I bet most of us have, and will again make a cutting board. I made this one about 6-7 years ago, it gets regular use. Still as flat as the day it was made. All end grain. I use both sides of this board. I have made others, end and edge grain. And I have questions.
I'm gearing up to make a thick endgrain board. I want to cut an 8" bowl into 1 side, so I'm thinking 3" thick, with a 1 & 1/2" deep bowl. I'm worried the bowl might weaken it , that's why 3" thick. Would 2" thick with a 1" bowl be better?
Here's my stock. Hard maple and walnut. Maple is 2" thick, walnut 1 and 1/4". Longest board is 62" and it has defects to work around.
I want a big board, 18" x 18" x 3" would be great if possible. I don't want to plane the maple down to the thickness of the walnut. My plan is to cut the maple into strips the same size all around. Glue it up, cut it up and make a square end grain board. Then cut the walnut into strips to make end grain strips the same thickness as the maple square. These will be glued onto the perimeter of the walnut. This will be long grain to long grain.
When I get a maple square with walnut perimeter board I'll mount it on the lathe to cut the bowl. At least I have that all worked out.
I'm worried about the perimeter. I think this will work because it's a long grain walnut to long grain maple. 2 opposite sides will be longer and the other 2 will fit into these on the ends. That will be 1 glueup for all 4 sides onto the maple.

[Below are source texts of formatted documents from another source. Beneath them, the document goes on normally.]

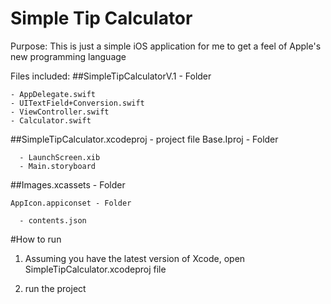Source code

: # Simple Tip Calculator

Purpose: This is just a simple iOS application for me to get a feel of Apple's new programming language

Files included:
##SimpleTipCalculatorV.1 - Folder
  
    - AppDelegate.swift
    - UITextField+Conversion.swift
    - ViewController.swift
    - Calculator.swift
    
##SimpleTipCalculator.xcodeproj - project file
    Base.Iproj - Folder
 
      - LaunchScreen.xib
      - Main.storyboard
    
##Images.xcassets - Folder
  
    AppIcon.appiconset - Folder
      
      - contents.json
      

#How to run
  1. Assuming you have the latest version of Xcode, open SimpleTipCalculator.xcodeproj  file

  2. run the project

Is this making sense? I admit there's a lot I have to learn about cutting boards.
Would edge grain be better? I can't figure how to glue a perimeter onto an edge grain board, 2 ends will be long grain to end grain. I don't think that will work. Without the perimeter, the edge grain would be the easy way, with all long grain to long grain joints.
I have time on my side, this is for next Christmas.
I'd like to hear your thoughts on cutting board construction. I'd like this to be 1 stop shopping for cutting board help.
I want to do right, but not right now. Gillian Welch
Hello. My name is Ryan, and I’ve never made a cutting board. Hi Ryan.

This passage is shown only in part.